We will effect a one-for-8,000 (1:8,000) reverse split of our issued and common stock. At March 31, 2008, there were 19,386,585,664 shares of our common stock issued and outstanding.   The effect of the reverse-split is that each 8,000 shares of our common stock outstanding immediately prior to the Effective Date (the "Old Shares") will be automatically converted into one (1) share of our common stock (the "New Shares"), thereby reducing the number of outstanding shares of our common stock to approximately 2,423,323 shares, subject to rounding.

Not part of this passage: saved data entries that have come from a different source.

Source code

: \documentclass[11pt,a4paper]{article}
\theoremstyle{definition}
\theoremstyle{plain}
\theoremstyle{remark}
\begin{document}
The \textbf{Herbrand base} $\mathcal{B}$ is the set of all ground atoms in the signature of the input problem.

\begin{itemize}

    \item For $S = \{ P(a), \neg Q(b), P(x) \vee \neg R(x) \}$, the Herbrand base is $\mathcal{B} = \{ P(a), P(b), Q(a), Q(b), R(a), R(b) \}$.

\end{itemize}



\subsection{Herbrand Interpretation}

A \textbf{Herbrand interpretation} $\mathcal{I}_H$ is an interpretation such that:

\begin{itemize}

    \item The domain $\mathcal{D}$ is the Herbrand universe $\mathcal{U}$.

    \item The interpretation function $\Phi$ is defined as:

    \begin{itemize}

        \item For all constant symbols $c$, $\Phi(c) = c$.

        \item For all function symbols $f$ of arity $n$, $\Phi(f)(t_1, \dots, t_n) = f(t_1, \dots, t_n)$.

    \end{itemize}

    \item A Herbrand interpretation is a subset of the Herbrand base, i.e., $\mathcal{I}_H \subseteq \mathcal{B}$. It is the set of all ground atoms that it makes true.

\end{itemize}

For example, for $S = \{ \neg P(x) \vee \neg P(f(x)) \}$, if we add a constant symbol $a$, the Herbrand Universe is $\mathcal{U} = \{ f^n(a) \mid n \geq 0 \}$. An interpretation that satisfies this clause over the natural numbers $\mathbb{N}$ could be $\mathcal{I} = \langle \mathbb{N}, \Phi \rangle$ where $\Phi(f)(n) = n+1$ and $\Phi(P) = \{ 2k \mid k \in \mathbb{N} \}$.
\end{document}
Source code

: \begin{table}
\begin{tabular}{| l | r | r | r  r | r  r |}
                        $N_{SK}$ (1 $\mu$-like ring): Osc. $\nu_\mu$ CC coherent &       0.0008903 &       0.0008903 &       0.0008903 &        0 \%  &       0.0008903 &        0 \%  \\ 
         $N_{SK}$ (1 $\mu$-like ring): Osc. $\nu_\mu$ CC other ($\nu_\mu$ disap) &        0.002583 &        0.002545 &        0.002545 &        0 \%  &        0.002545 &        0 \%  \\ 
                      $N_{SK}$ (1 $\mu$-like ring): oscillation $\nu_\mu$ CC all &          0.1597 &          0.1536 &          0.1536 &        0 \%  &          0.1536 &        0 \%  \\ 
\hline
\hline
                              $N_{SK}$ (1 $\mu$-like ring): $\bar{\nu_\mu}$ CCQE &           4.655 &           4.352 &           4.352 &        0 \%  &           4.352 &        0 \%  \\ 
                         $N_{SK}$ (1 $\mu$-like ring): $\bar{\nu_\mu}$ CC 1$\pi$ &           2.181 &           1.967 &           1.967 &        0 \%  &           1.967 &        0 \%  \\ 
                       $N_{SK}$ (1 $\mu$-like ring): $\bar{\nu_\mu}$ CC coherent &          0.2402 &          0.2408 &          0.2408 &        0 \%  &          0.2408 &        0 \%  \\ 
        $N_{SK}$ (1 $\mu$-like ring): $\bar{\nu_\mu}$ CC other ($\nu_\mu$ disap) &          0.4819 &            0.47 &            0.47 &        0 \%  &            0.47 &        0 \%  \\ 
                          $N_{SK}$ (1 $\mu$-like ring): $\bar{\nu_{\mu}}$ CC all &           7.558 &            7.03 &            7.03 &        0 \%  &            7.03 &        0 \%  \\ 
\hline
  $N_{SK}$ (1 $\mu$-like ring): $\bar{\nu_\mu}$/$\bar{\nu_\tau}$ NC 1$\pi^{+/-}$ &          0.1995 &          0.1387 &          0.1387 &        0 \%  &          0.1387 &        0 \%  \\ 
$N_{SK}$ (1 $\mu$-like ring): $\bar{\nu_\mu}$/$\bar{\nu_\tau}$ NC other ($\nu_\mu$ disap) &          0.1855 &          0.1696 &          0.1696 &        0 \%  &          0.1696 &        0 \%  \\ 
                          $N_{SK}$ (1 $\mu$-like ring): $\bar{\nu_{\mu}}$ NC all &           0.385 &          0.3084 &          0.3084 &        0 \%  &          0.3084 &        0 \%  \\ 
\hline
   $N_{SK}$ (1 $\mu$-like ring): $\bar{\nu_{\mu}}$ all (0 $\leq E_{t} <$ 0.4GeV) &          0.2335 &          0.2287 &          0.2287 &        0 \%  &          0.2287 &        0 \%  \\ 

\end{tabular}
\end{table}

The effective date for the reverse split is anticipated to be on or about May 19, 2008. Our common stock will be quoted on the OTC Bulletin Board at the post-split price on the Effective Date. Prior to the Effective Date, we will announce the new trading symbol for our common stock on the OTC Bulletin Board which will reflect the post-split trading. The New Shares will be fully paid and non-assessable. The New Shares will have the same voting rights and rights to dividends and distributions and will be identical in all other respects to the Old Shares.

Our Board of Directors recommended that our shareholders approve the reverse stock split for several reasons as described below.

Our common stock is currently quoted on the OTC Bulletin Board under the symbol "RVEN." The last sale price of our common stock was $0.0001 per share. Our Board of Directors believes that the low per-share market price of our common stock impairs the acceptability of our common stock to potential acquisition candidates, certain members of the investing public, including institutional investors, as well adversely affecting our ability to raise additional working capital. Because of the current low price of our common stock, our credibility as a viable business enterprise is negatively impacted. No assurance exists that any positive impact in these or other matters will result from the proposed action. Further, given the history of the Company to undertake such stock splits from time to time, there is no assurance that the Company will not continue to undertake such actions.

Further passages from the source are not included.